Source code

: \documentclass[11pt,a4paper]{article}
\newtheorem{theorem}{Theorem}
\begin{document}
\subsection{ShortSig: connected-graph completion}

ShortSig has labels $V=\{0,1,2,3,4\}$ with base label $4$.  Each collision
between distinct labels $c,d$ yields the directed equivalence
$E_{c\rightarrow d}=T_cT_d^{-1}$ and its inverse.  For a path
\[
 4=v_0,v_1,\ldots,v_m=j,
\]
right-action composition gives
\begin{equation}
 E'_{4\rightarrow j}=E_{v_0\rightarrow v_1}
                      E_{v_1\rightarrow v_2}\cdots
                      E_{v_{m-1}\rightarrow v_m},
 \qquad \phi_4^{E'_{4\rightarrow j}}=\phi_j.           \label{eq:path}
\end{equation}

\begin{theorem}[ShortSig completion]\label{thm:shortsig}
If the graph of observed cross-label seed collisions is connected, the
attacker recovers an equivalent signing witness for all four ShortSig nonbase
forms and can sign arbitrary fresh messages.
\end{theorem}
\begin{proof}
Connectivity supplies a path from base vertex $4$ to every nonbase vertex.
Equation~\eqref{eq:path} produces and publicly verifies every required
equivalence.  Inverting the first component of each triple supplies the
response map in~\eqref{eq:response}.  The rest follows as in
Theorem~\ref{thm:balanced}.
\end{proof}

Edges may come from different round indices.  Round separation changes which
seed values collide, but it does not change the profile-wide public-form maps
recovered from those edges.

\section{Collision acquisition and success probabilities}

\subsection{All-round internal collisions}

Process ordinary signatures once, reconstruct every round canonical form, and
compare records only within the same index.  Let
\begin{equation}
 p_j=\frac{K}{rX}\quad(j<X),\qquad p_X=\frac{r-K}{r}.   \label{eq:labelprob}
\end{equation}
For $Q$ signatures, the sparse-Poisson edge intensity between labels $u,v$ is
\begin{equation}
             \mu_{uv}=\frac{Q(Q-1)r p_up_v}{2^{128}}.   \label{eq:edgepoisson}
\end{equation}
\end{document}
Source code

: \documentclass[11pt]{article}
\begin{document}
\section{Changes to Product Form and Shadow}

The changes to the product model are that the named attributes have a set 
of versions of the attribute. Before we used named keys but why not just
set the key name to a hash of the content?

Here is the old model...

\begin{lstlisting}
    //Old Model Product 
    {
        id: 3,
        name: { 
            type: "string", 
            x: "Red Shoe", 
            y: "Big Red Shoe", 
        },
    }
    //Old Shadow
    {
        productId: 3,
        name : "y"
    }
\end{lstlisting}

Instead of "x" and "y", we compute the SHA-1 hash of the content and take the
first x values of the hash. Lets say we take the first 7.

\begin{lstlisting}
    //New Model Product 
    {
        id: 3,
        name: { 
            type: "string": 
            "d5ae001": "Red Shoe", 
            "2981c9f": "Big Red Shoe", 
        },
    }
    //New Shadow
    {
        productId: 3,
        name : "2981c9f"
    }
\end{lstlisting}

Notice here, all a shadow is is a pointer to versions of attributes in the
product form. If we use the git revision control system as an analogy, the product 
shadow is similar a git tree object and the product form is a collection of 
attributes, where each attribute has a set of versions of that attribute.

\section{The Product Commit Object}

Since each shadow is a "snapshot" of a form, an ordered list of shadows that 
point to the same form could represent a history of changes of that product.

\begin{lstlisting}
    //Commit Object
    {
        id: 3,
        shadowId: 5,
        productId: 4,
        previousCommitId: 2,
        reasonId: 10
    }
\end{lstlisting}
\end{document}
------------------------------------------------------------------------
• Try it
Make an exact transcription of the entries.

• Solution below
Source code

: \documentclass[11pt,a4paper]{article}
\newtheorem{theorem}{Theorem}
\begin{document}
\subsection{ShortSig: connected-graph completion}

ShortSig has labels $V=\{0,1,2,3,4\}$ with base label $4$.  Each collision
between distinct labels $c,d$ yields the directed equivalence
$E_{c\rightarrow d}=T_cT_d^{-1}$ and its inverse.  For a path
\[
 4=v_0,v_1,\ldots,v_m=j,
\]
right-action composition gives
\begin{equation}
 E'_{4\rightarrow j}=E_{v_0\rightarrow v_1}
                      E_{v_1\rightarrow v_2}\cdots
                      E_{v_{m-1}\rightarrow v_m},
 \qquad \phi_4^{E'_{4\rightarrow j}}=\phi_j.           \label{eq:path}
\end{equation}

\begin{theorem}[ShortSig completion]\label{thm:shortsig}
If the graph of observed cross-label seed collisions is connected, the
attacker recovers an equivalent signing witness for all four ShortSig nonbase
forms and can sign arbitrary fresh messages.
\end{theorem}
\begin{proof}
Connectivity supplies a path from base vertex $4$ to every nonbase vertex.
Equation~\eqref{eq:path} produces and publicly verifies every required
equivalence.  Inverting the first component of each triple supplies the
response map in~\eqref{eq:response}.  The rest follows as in
Theorem~\ref{thm:balanced}.
\end{proof}

Edges may come from different round indices.  Round separation changes which
seed values collide, but it does not change the profile-wide public-form maps
recovered from those edges.

\section{Collision acquisition and success probabilities}

\subsection{All-round internal collisions}

Process ordinary signatures once, reconstruct every round canonical form, and
compare records only within the same index.  Let
\begin{equation}
 p_j=\frac{K}{rX}\quad(j<X),\qquad p_X=\frac{r-K}{r}.   \label{eq:labelprob}
\end{equation}
For $Q$ signatures, the sparse-Poisson edge intensity between labels $u,v$ is
\begin{equation}
             \mu_{uv}=\frac{Q(Q-1)r p_up_v}{2^{128}}.   \label{eq:edgepoisson}
\end{equation}
\end{document}
Source code

: \documentclass[11pt]{article}
\begin{document}
\section{Changes to Product Form and Shadow}

The changes to the product model are that the named attributes have a set 
of versions of the attribute. Before we used named keys but why not just
set the key name to a hash of the content?

Here is the old model...

\begin{lstlisting}
    //Old Model Product 
    {
        id: 3,
        name: { 
            type: "string", 
            x: "Red Shoe", 
            y: "Big Red Shoe", 
        },
    }
    //Old Shadow
    {
        productId: 3,
        name : "y"
    }
\end{lstlisting}

Instead of "x" and "y", we compute the SHA-1 hash of the content and take the
first x values of the hash. Lets say we take the first 7.

\begin{lstlisting}
    //New Model Product 
    {
        id: 3,
        name: { 
            type: "string": 
            "d5ae001": "Red Shoe", 
            "2981c9f": "Big Red Shoe", 
        },
    }
    //New Shadow
    {
        productId: 3,
        name : "2981c9f"
    }
\end{lstlisting}

Notice here, all a shadow is is a pointer to versions of attributes in the
product form. If we use the git revision control system as an analogy, the product 
shadow is similar a git tree object and the product form is a collection of 
attributes, where each attribute has a set of versions of that attribute.

\section{The Product Commit Object}

Since each shadow is a "snapshot" of a form, an ordered list of shadows that 
point to the same form could represent a history of changes of that product.

\begin{lstlisting}
    //Commit Object
    {
        id: 3,
        shadowId: 5,
        productId: 4,
        previousCommitId: 2,
        reasonId: 10
    }
\end{lstlisting}
\end{document}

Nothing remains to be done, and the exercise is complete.